[ACTION ITEM] Extract only the lines from the start of the entries below to the line with "product of adjoint", inclusive; omit every picture.

(Collected data)
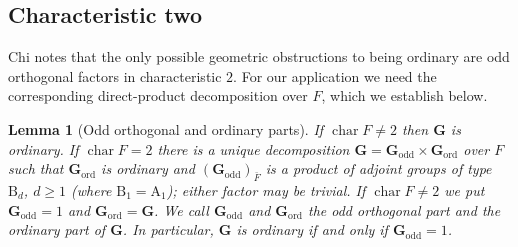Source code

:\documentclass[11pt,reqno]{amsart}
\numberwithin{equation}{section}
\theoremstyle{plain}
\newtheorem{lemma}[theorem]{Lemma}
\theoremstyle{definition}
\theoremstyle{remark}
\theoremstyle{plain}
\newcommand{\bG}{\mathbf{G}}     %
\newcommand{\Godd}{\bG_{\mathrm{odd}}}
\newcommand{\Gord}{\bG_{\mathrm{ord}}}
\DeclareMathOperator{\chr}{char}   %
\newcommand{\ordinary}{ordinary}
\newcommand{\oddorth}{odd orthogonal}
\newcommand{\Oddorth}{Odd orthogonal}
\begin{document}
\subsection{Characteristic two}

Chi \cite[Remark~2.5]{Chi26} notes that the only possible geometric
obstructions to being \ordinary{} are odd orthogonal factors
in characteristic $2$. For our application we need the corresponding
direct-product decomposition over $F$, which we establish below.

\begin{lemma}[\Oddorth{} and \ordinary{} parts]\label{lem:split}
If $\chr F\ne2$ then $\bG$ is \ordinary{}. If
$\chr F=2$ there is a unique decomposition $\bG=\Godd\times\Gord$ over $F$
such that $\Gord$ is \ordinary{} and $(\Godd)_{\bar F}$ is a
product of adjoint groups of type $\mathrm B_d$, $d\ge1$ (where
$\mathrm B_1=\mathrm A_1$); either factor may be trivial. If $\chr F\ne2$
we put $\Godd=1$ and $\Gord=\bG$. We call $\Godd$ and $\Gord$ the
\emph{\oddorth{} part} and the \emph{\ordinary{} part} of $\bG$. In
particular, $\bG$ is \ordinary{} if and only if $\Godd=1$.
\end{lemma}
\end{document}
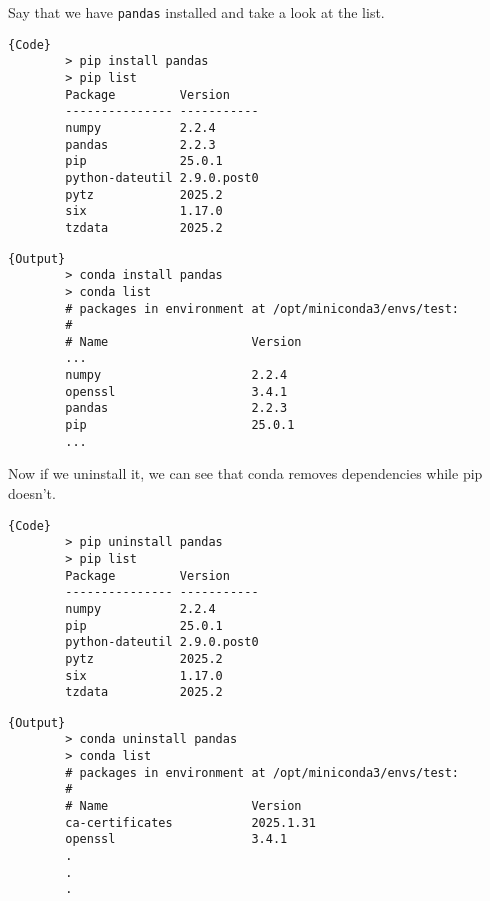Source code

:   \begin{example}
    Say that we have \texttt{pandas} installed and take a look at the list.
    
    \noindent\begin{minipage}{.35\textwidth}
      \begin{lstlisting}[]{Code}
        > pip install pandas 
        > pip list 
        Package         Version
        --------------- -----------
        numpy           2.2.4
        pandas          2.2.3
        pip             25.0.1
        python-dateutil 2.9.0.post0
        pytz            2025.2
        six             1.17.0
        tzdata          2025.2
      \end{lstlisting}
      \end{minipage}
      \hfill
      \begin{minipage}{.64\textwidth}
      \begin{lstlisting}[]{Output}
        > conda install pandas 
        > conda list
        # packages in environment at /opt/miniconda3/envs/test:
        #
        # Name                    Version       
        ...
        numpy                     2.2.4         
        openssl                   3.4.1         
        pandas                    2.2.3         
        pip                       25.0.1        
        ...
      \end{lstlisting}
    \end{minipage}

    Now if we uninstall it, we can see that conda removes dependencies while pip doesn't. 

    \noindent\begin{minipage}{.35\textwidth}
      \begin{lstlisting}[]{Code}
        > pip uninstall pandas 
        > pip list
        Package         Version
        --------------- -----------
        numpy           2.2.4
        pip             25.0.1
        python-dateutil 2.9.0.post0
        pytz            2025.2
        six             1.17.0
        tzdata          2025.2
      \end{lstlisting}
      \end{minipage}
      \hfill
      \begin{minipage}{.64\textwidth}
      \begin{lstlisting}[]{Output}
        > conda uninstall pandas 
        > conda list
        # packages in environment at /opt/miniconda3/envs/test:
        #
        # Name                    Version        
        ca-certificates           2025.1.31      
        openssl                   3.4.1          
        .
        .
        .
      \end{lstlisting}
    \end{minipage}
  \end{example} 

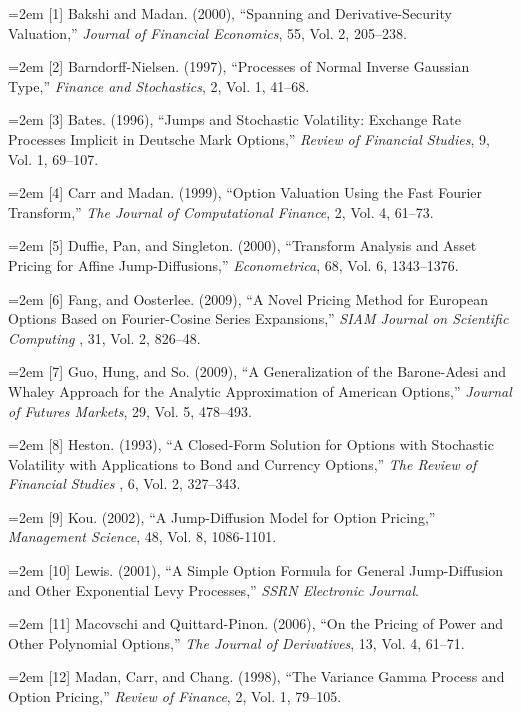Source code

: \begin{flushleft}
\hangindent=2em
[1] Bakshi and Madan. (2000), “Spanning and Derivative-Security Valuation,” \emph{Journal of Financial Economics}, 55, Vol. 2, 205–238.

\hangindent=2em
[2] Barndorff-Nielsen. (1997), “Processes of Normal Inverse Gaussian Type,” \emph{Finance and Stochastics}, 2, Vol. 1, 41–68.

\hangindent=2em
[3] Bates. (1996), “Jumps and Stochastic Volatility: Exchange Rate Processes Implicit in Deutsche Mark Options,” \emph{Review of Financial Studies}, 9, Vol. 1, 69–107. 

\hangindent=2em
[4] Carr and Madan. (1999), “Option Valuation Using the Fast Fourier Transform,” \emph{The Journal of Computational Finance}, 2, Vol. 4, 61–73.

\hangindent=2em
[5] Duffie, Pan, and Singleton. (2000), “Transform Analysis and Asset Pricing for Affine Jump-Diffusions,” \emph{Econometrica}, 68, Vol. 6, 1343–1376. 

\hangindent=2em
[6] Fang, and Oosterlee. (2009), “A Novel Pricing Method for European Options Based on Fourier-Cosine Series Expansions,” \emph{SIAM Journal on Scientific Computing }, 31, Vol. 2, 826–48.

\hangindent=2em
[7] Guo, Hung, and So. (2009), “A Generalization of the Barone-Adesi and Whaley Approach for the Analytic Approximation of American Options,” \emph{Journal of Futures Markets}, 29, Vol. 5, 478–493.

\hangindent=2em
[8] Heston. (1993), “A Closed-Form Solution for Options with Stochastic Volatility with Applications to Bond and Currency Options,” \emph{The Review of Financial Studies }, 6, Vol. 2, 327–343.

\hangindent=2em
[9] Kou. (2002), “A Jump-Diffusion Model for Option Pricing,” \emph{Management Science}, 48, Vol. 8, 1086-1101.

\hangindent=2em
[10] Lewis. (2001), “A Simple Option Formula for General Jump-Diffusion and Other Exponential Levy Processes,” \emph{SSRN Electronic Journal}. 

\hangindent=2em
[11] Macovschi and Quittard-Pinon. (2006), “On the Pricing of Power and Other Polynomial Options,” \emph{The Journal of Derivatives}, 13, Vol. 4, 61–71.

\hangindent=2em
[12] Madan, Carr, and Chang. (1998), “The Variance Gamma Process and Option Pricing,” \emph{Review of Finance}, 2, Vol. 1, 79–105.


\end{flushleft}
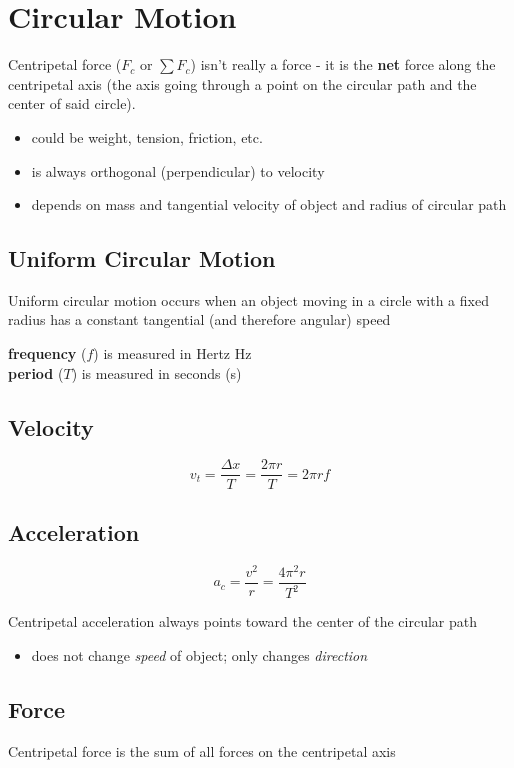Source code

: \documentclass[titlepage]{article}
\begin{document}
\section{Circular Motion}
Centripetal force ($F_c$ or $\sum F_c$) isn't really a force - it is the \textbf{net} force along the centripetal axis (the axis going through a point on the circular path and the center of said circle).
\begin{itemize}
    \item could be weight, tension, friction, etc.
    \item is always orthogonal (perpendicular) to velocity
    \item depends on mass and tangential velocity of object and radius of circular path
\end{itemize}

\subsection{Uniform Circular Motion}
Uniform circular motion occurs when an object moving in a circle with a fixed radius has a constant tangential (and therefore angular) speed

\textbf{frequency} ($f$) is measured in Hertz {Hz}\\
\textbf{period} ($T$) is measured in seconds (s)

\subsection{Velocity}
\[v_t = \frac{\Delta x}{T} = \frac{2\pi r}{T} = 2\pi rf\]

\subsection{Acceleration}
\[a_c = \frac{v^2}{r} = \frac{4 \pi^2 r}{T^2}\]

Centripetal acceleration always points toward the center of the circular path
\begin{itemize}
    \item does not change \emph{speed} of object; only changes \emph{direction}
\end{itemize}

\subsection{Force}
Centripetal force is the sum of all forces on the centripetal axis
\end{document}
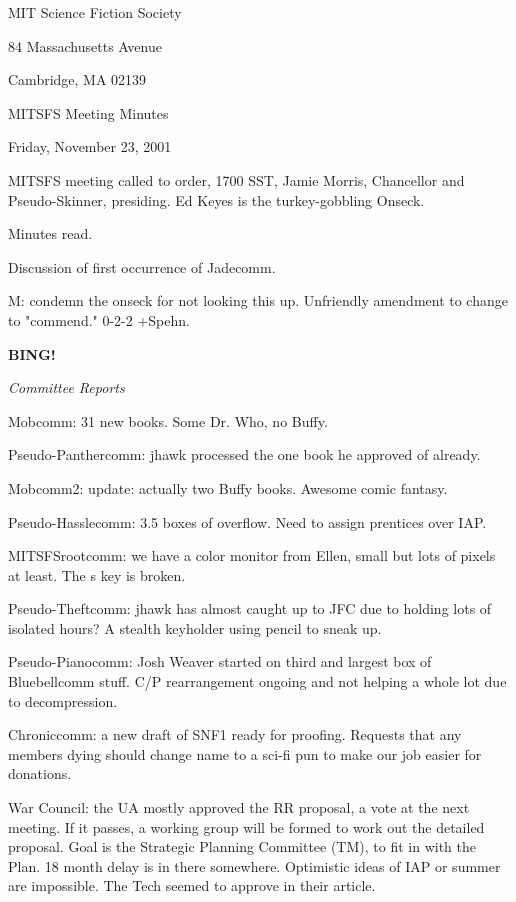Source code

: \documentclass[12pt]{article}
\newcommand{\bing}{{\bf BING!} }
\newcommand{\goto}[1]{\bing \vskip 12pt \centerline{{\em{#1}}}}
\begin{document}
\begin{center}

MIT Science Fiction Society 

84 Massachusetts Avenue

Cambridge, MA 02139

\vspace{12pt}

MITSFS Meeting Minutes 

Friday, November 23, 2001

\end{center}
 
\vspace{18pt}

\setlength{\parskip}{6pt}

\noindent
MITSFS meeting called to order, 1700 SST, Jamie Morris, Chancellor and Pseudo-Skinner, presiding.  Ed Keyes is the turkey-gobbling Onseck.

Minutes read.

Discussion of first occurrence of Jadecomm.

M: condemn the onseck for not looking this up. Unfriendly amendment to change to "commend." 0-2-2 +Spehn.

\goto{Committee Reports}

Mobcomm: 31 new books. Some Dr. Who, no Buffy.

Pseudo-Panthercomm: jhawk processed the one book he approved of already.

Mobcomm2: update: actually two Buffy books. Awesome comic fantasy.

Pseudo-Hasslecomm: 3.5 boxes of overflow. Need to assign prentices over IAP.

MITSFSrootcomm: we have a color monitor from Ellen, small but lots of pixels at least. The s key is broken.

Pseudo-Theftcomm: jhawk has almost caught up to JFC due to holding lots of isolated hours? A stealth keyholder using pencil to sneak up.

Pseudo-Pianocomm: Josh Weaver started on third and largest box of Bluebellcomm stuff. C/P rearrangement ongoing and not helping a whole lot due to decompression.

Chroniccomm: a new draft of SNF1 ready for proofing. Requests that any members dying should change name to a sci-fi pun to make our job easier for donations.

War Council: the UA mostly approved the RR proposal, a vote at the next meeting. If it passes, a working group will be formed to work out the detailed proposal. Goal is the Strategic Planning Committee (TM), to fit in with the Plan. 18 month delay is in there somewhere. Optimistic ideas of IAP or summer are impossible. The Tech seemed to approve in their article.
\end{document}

[WRITTEN REPLY]
Source code

:\documentclass[11pt,reqno]{amsart}
\numberwithin{equation}{section}
\theoremstyle{plain}
\newtheorem{lemma}[theorem]{Lemma}
\theoremstyle{definition}
\theoremstyle{remark}
\theoremstyle{plain}
\newcommand{\bG}{\mathbf{G}}     %
\newcommand{\Godd}{\bG_{\mathrm{odd}}}
\newcommand{\Gord}{\bG_{\mathrm{ord}}}
\DeclareMathOperator{\chr}{char}   %
\newcommand{\ordinary}{ordinary}
\newcommand{\oddorth}{odd orthogonal}
\newcommand{\Oddorth}{Odd orthogonal}
\begin{document}
\subsection{Characteristic two}

Chi \cite[Remark~2.5]{Chi26} notes that the only possible geometric
obstructions to being \ordinary{} are odd orthogonal factors
in characteristic $2$. For our application we need the corresponding
direct-product decomposition over $F$, which we establish below.

\begin{lemma}[\Oddorth{} and \ordinary{} parts]\label{lem:split}
If $\chr F\ne2$ then $\bG$ is \ordinary{}. If
$\chr F=2$ there is a unique decomposition $\bG=\Godd\times\Gord$ over $F$
such that $\Gord$ is \ordinary{} and $(\Godd)_{\bar F}$ is a
product of adjoint groups of type $\mathrm B_d$, $d\ge1$ (where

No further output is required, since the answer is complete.